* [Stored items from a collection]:
□ □ □
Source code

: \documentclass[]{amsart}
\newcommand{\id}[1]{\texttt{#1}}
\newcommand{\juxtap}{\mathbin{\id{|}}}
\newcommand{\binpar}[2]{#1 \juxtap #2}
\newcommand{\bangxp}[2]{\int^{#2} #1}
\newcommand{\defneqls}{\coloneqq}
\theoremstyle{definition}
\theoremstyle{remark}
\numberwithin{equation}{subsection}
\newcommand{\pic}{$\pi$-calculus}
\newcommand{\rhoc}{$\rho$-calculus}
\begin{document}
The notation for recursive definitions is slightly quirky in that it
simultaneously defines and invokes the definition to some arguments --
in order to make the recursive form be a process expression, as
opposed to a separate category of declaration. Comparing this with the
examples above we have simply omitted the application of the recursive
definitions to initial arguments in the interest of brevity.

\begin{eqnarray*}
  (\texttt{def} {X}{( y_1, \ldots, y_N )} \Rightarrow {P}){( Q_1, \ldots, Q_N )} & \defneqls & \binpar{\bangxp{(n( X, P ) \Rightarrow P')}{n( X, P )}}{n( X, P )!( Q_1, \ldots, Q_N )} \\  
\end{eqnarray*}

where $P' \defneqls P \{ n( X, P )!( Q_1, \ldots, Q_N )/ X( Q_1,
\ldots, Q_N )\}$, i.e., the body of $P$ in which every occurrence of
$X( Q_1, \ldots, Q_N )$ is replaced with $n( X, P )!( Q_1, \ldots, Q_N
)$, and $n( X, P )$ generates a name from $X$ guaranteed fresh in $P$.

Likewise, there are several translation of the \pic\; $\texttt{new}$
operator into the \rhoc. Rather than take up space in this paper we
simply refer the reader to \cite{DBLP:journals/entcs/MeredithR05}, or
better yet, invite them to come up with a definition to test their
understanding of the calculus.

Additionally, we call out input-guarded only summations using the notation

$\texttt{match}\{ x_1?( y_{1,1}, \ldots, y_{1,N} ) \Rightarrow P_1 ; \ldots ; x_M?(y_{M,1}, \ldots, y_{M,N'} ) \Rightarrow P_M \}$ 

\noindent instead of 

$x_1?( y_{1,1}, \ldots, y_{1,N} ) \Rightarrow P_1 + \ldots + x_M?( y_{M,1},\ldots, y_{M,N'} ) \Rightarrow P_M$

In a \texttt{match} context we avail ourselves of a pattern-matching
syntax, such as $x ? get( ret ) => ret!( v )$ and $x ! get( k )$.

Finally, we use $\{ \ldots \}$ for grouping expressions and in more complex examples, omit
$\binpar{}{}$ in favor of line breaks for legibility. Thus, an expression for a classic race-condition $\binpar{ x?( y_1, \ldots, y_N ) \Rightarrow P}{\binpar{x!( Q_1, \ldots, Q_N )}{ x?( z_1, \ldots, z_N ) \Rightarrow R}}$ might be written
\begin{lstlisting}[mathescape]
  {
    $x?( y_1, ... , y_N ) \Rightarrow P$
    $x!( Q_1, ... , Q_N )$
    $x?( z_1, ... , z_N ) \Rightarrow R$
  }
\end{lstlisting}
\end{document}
□ □ □
* [What this task involves]:
Looking only at the entries, count the lines that contain the word "examples", then state that count and nothing else.

* [The completed task]:
2